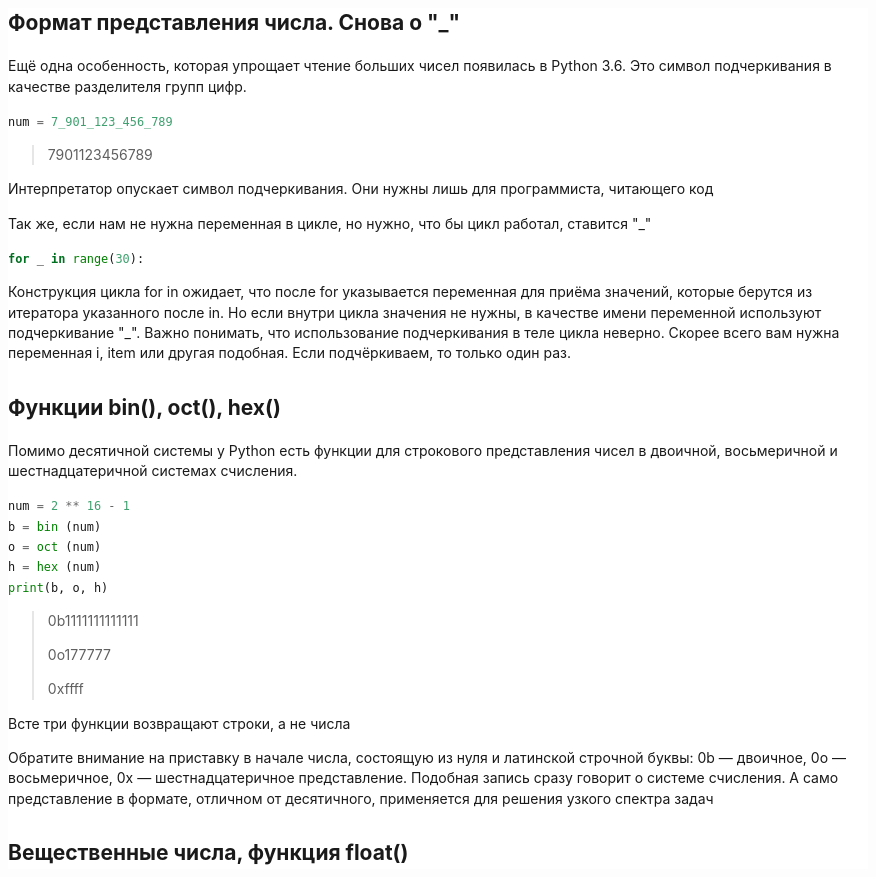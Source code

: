 ## Формат представления числа. Снова о "_"

Ещё одна особенность, которая упрощает чтение больших чисел появилась в Python
3.6. Это символ подчеркивания в качестве разделителя групп цифр.

```py
num = 7_901_123_456_789
```

>7901123456789

Интерпретатор опускает символ подчеркивания. Они нужны лишь для
программиста, читающего код

Так же, если нам не нужна переменная в цикле, но нужно, что бы цикл работал, ставится "_"

```py
for _ in range(30):
```

Конструкция цикла for in ожидает, что после for указывается переменная для
приёма значений, которые берутся из итератора указанного после in. Но если
внутри цикла значения не нужны, в качестве имени переменной используют
подчеркивание "_". Важно понимать, что использование подчеркивания в теле
цикла неверно. Скорее всего вам нужна переменная i, item или другая подобная.
Если подчёркиваем, то только один раз.

## Функции bin(), oct(), hex()

Помимо десятичной системы у Python есть функции для строкового представления
чисел в двоичной, восьмеричной и шестнадцатеричной системах счисления.

```py
num = 2 ** 16 - 1
b = bin (num)
o = oct (num)
h = hex (num)
print(b, o, h)
```

>0b1111111111111
>
>0o177777
>
>0xffff

Всте три функции возвращают строки, а не числа

Обратите внимание на приставку в начале числа, состоящую из нуля и латинской
строчной буквы: 0b — двоичное, 0o — восьмеричное, 0x — шестнадцатеричное
представление. Подобная запись сразу говорит о системе счисления. А само
представление в формате, отличном от десятичного, применяется для решения
узкого спектра задач

## Вещественные числа, функция float()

THE PROBLEM
Write out everything in the data word for word. Omit each picture.

SOLUTION TO THIS TASK
Source code

: ## Формат представления числа. Снова о "_"

Ещё одна особенность, которая упрощает чтение больших чисел появилась в Python
3.6. Это символ подчеркивания в качестве разделителя групп цифр.

```py
num = 7_901_123_456_789
```

>7901123456789

Интерпретатор опускает символ подчеркивания. Они нужны лишь для
программиста, читающего код

Так же, если нам не нужна переменная в цикле, но нужно, что бы цикл работал, ставится "_"

```py
for _ in range(30):
```

Конструкция цикла for in ожидает, что после for указывается переменная для
приёма значений, которые берутся из итератора указанного после in. Но если
внутри цикла значения не нужны, в качестве имени переменной используют
подчеркивание "_". Важно понимать, что использование подчеркивания в теле
цикла неверно. Скорее всего вам нужна переменная i, item или другая подобная.
Если подчёркиваем, то только один раз.

## Функции bin(), oct(), hex()

Помимо десятичной системы у Python есть функции для строкового представления
чисел в двоичной, восьмеричной и шестнадцатеричной системах счисления.

```py
num = 2 ** 16 - 1
b = bin (num)
o = oct (num)
h = hex (num)
print(b, o, h)
```

>0b1111111111111
>
>0o177777
>
>0xffff

Всте три функции возвращают строки, а не числа

Обратите внимание на приставку в начале числа, состоящую из нуля и латинской
строчной буквы: 0b — двоичное, 0o — восьмеричное, 0x — шестнадцатеричное
представление. Подобная запись сразу говорит о системе счисления. А само
представление в формате, отличном от десятичного, применяется для решения
узкого спектра задач

## Вещественные числа, функция float()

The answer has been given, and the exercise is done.